Industrialists urge revision
of 2025 budget tax measures
Taxes targeting on manufacturing alcohol

and sugary drinks make local products less competitive

Share     Share on Facebook     Share on LinkedIn    
WatsApp
The Association of Lebanese Industrialists (ALI) has voiced concerns over the recently approved 2025 state budget, calling on the government to revise tax measures that could harm local industries.

In a statement issued by its president Salim Zeenni, the association disapproved of the decision to impose taxes and fees through a government decree without proper parliamentary discussion. It acknowledged the necessity of an emergency budget to ensure the continued operation of public institutions, but said that taxation is the sole prerogative of Parliament.

The association highlighted several problematic provisions in the budget:

• Excise Tax on Locally Produced Alcoholic Beverages: ALI condemned the new tax on alcoholic drinks produced in Lebanon, warning that it would cripple local manufacturers, increase consumer prices, and negatively impact the recovering tourism sector. The association also pointed out that regional countries are easing restrictions on alcohol, making Lebanon’s decision even more questionable.

• Disproportionate Taxation on Domestic vs. Imported Alcohol: ALI revealed that the excise tax imposed on Lebanese-produced alcoholic beverages is higher than that on imported products, raising concerns about unfair competition and the potential closure of local factories.

• New Taxes on Sugary Drinks: The budget introduces a seven percent excise tax on soft drinks and fruit juices containing sugar. ALI warned that this would hurt low-income consumers while making Lebanese products less competitive against imports from Arab countries, which benefit from trade agreements that exempt them from customs duties. The association cautioned that this measure could lead to factory closures, job losses, and increased reliance on imports.


ALI urged the minister of finance, industry, and economy to intervene immediately to prevent economic damage, arguing that these taxes could backfire by reducing consumption and lowering VAT revenues.

The association said that despite the challenges of war, Lebanon’s treasury had achieved a budget surplus in 2024 without introducing additional taxes. The industrialists’ group demanded the government suspend the new taxes and submit an urgent bill to Parliament to repeal them, warning that the current policy risks harming both the economy and state revenues.
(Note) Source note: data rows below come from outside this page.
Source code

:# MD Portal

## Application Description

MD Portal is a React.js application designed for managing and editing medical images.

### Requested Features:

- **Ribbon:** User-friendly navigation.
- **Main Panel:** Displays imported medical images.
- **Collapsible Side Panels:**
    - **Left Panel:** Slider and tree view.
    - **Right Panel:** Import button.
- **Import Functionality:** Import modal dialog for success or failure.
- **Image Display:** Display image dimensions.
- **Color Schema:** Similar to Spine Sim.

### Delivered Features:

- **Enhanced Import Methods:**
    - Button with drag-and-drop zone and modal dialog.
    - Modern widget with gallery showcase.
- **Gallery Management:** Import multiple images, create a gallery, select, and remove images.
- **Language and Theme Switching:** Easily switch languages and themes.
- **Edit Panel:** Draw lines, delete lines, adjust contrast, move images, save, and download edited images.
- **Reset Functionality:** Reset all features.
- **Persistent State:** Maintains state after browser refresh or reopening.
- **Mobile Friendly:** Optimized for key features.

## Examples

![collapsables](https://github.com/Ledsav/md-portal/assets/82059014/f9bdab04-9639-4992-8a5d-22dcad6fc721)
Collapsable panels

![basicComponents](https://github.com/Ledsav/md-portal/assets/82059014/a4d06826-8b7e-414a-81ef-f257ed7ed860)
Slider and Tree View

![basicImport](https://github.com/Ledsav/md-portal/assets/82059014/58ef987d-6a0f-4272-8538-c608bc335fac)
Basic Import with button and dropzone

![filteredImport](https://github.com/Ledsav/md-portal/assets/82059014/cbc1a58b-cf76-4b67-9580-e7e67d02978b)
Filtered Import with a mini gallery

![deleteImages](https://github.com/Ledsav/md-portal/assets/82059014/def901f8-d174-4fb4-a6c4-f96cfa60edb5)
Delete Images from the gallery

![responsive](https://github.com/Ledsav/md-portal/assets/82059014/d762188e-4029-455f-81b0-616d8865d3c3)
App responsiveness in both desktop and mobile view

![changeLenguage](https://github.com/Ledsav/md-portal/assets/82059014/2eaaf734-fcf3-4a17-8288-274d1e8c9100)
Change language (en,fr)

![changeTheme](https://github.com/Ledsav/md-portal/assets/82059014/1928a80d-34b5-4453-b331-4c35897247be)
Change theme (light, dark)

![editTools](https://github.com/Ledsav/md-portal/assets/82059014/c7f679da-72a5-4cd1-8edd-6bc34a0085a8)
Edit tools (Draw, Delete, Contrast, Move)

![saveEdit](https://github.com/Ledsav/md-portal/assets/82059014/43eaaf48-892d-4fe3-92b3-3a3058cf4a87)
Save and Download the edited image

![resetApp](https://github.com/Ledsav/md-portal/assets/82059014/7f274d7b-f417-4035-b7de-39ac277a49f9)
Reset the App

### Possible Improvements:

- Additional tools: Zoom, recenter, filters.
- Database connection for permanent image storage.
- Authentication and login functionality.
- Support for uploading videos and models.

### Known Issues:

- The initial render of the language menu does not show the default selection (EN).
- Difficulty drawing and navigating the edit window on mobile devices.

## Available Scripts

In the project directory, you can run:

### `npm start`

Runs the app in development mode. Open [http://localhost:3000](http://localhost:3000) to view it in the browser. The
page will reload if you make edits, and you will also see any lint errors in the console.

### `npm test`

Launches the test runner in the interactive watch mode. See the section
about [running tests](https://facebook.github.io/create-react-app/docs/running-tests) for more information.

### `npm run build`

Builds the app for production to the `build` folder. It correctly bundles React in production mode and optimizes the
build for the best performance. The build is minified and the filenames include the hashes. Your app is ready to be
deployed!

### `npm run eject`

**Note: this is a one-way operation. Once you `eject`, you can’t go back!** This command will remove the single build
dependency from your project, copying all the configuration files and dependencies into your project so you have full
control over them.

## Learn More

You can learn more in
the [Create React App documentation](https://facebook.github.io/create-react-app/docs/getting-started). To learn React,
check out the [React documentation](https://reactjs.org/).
Echoing ALI's concerns, the Lebanese Franchise Association (LFA) called on the government to take measures that do not destroy the economy and growth.

LFA welcomed the government's promise to amend the fees and taxes included in the 2025 budget. It said that the new government has adopted the budget of the former cabinet, but that the window is still open to rectify the mechanism adopted to issue the budget and to address the issues it creates.

It said that the franchise sector is integrated with the industrial and tourism sectors, and therefore any harm to either of them directly affects its members. “Reform measures should be carefully considered, far from destructive haste,” said LFA in a statement.